▸ Problem requirements
Look through the entries below and count every line in which "https" appears; reply with the number only.
(Supplied data)
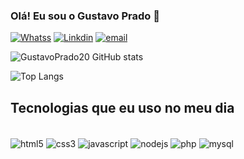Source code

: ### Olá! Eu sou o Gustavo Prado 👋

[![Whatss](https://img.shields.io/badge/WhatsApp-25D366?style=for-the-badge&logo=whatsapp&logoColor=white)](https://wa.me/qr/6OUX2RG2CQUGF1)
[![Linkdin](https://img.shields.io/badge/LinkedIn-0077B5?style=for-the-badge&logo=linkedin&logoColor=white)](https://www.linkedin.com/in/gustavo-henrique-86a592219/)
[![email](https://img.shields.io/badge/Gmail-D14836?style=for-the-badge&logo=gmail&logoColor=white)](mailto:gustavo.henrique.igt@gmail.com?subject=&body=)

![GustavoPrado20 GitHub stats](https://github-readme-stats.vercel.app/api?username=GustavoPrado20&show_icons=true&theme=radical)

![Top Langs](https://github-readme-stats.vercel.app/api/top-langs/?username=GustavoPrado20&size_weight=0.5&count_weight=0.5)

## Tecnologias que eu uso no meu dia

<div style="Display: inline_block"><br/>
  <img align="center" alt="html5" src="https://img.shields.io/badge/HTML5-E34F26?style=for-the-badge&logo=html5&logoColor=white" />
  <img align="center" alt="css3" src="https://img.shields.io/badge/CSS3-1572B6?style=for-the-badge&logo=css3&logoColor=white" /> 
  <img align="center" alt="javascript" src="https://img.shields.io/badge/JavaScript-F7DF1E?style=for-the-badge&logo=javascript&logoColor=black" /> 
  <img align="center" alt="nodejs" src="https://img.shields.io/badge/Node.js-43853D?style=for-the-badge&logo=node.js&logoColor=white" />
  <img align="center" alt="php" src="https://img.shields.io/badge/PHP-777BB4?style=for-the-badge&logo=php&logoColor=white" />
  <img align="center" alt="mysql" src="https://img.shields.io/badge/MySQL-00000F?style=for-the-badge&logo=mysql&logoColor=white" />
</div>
(End Supplied data)
(Supplied data)
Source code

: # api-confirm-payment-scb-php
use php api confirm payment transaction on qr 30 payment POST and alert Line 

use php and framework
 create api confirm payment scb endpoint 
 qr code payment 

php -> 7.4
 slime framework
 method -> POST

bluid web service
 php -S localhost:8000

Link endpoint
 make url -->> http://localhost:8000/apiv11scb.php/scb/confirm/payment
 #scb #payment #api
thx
(End Supplied data)
(Supplied data)
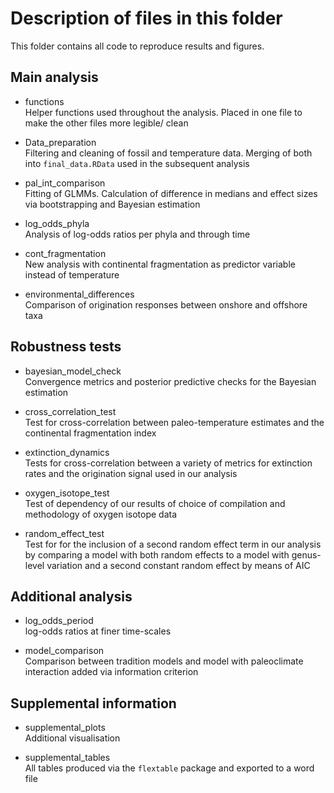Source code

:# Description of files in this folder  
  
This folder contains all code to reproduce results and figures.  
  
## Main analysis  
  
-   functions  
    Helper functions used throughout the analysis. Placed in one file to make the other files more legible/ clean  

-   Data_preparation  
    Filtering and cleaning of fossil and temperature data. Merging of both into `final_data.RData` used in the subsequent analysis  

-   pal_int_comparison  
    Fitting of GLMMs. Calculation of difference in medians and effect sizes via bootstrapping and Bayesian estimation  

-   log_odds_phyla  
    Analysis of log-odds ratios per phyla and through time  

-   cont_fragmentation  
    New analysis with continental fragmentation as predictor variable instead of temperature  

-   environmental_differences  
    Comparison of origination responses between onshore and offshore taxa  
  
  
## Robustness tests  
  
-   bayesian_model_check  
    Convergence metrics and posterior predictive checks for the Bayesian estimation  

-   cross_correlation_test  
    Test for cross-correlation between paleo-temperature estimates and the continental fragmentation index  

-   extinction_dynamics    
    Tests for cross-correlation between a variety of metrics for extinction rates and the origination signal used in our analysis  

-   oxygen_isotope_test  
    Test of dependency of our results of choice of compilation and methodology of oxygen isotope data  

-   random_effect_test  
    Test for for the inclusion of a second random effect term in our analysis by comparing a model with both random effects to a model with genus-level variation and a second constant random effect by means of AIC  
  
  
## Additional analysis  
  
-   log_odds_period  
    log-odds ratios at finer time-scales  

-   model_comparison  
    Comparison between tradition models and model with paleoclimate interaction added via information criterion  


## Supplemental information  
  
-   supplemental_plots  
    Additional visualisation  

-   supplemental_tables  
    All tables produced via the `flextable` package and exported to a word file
(End Supplied data)
▸ Exercise solution
11